An den hinteren Brettern schlug Hamburg zurück. Emil duellierte sich mit Dirk Sebastian in einer königsindischen Struktur ohne weißfeldrige Läufer (entstanden aus der verbesserten Steinitz-Variante der spanischen Partie). Trotz zwischenzeitlicher Turbulenzen fand Sebastian viele starke Züge und fuhr den Punkt letztlich überzeugend ein. Auch Alex sah an Brett sieben wenig Land gegen Luis Engel, der eine gute Partie spielte und seine GM-Norm hiermit endgültig sicherstellte. Ich war übrigens überrascht, dass eine anerkannte Najdorf-Koryphäe wie Alex zu einer dubiosen Eröffnung wie Pirc griff. Auch Professoren wollen sich anscheinend gerne außerhalb ihres Fachgebiets beweisen!
Erneut lag das Schicksal des Kampfes somit in den Händen von Felix, dessen Debütsaison bereits vor dieser Partie die Erwartungen übertraf. Es glückte ihm seinen Vorteil zu verdichten und ein Schwerfigurenendspiel mit zwei Mehrbauern in ein Damenendspiel mit fünf (!) Mehrbauern zu transformieren. Dorian Rogozenco brauchte einige Zeit, bis er den Aufgabe-Knopf fand, aber es stand nun mal 3,5-3,5 und manchmal passieren ja Zeichen und Wunder (wie Paul Hoffmanns Zeitüberschreitung mit Dame gegen Turm am Vortag). Nachteil der Verzögerung war, dass ich die Siegesfeier noch vor dem Essen fluchtartig verlassen musste, um einen Zug in die alte Heimat Köln zu erwischen. Wobei die griechische Effizienz in der Küche einen größeren Anteil an diesem Debakel hatte.

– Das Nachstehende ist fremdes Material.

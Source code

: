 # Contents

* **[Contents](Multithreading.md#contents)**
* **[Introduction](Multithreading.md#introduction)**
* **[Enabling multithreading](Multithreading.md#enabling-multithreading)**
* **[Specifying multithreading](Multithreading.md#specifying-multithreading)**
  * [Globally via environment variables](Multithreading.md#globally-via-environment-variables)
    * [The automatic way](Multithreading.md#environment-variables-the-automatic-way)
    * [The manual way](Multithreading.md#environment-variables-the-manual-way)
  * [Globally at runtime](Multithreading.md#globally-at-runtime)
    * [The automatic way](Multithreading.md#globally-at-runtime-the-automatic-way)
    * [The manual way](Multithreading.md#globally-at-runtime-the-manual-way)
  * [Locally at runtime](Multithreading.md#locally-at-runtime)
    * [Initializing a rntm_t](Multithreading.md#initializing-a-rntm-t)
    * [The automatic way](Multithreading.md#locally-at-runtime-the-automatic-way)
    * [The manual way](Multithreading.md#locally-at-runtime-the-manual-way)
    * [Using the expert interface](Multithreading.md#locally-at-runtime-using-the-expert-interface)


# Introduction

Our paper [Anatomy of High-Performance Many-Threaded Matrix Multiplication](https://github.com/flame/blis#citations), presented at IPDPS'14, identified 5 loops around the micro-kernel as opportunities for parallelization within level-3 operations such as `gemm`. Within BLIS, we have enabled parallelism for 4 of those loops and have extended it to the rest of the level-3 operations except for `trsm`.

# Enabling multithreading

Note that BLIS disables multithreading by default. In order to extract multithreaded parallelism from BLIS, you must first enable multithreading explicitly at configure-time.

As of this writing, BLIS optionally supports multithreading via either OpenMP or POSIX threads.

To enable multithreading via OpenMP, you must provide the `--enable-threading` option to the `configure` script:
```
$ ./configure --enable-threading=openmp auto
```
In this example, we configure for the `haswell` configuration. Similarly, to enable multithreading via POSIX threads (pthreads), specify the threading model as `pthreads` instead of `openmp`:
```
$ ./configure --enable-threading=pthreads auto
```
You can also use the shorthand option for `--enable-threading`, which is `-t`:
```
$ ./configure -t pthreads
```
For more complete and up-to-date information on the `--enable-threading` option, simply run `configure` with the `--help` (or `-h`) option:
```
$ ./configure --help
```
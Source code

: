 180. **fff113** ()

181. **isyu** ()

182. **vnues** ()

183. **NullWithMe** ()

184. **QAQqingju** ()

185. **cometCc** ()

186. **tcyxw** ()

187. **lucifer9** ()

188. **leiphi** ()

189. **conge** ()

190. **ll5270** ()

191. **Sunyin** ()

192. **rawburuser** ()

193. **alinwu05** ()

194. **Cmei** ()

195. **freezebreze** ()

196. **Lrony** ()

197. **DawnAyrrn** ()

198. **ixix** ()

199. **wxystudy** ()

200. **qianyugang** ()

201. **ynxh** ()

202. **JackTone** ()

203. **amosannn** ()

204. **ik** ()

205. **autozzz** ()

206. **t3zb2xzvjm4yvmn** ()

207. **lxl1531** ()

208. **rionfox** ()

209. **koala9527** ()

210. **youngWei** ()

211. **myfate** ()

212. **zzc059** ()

Wie dem auch sei: 4,5-3,5 für die Schachfreunde und endlich mal wieder ein Sieg gegen eine gleichwertige oder höher eingeschätzte Mannschaft. Ende gut, alles gut. Neunter Platz, Saison beendet, Landesliga abgewendet. Wenn auch in Zukunft unvermeidbar, sofern nicht mit 2800ern nachgerüstet wird. Mein Name ist Jan Sprenger, ich verabschiede mich in die Sommerpause und gebe zurück ins Studio, bleiben Sie uns gewogen, schönen Urlaub, do widzenia und auf Wiedersehen im nächsten Jahr.